◆ **DATASET**
_____

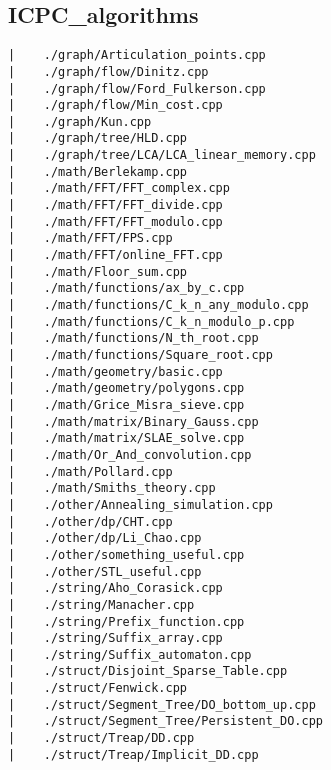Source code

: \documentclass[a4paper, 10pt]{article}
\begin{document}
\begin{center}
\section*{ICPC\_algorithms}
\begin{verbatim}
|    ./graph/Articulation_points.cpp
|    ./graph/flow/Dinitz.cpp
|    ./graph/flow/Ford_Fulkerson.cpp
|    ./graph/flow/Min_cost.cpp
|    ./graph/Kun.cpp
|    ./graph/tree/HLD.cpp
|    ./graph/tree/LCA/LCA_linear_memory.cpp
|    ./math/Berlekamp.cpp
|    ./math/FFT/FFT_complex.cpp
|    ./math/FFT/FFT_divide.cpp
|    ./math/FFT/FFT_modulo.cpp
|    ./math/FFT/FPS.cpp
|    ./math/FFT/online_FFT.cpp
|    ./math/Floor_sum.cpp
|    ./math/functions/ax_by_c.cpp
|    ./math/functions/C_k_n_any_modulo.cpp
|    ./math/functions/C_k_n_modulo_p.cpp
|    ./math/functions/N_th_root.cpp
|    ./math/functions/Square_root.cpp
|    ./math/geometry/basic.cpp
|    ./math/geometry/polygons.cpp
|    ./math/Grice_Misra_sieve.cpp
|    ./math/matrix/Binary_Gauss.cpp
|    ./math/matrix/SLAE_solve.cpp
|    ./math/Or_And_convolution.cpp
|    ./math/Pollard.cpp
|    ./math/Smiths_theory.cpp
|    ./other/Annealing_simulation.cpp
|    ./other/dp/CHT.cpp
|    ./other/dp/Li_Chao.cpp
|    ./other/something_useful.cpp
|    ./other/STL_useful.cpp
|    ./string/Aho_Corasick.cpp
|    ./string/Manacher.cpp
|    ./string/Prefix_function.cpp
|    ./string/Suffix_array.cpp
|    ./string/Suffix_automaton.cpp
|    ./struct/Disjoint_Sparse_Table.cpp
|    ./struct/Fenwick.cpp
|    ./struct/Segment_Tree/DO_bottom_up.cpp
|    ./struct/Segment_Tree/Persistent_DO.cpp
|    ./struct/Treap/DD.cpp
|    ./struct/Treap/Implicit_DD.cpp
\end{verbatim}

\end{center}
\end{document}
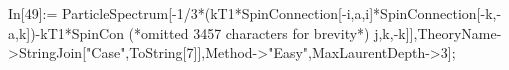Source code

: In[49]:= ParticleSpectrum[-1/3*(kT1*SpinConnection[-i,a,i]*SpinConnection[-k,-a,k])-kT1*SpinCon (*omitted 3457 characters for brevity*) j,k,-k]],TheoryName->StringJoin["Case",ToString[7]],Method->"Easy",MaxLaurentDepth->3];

_____

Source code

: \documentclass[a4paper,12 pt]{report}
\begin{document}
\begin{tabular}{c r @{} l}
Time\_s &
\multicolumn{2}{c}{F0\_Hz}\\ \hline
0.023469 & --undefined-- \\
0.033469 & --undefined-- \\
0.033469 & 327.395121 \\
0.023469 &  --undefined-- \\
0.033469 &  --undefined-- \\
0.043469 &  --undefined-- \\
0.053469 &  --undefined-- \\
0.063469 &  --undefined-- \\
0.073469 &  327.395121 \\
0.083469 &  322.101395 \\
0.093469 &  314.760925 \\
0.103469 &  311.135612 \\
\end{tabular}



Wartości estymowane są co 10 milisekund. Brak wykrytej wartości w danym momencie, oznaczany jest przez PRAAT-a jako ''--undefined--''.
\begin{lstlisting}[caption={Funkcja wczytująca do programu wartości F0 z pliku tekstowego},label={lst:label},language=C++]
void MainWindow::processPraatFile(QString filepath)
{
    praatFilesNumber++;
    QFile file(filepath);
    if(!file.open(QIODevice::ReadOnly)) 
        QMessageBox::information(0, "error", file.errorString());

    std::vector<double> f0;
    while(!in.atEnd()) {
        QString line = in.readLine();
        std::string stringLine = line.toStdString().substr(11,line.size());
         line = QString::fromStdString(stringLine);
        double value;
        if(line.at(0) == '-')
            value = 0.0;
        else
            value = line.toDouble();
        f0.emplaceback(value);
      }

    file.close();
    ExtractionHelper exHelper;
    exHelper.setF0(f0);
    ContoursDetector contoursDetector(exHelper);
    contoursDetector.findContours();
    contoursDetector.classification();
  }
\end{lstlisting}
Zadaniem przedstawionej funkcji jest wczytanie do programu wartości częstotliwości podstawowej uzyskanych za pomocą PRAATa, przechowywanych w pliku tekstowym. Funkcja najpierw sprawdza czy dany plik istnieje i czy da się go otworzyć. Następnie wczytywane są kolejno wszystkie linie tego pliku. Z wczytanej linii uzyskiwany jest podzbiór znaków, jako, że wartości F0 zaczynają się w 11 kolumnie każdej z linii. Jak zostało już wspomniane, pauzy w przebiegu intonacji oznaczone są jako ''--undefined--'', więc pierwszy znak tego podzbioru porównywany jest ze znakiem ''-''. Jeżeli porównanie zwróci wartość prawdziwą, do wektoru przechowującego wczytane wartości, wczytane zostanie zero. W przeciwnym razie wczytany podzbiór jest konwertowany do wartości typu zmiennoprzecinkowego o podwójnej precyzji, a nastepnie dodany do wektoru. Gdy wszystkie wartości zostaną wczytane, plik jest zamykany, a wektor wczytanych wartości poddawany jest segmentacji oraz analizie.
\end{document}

_____

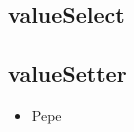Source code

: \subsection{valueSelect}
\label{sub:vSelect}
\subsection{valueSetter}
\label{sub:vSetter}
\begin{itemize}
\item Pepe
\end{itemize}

_____

Number of lines with the string "graph" in them: give it by itself, based on the listing above.

◆ **EXPECTED OUTPUT**
7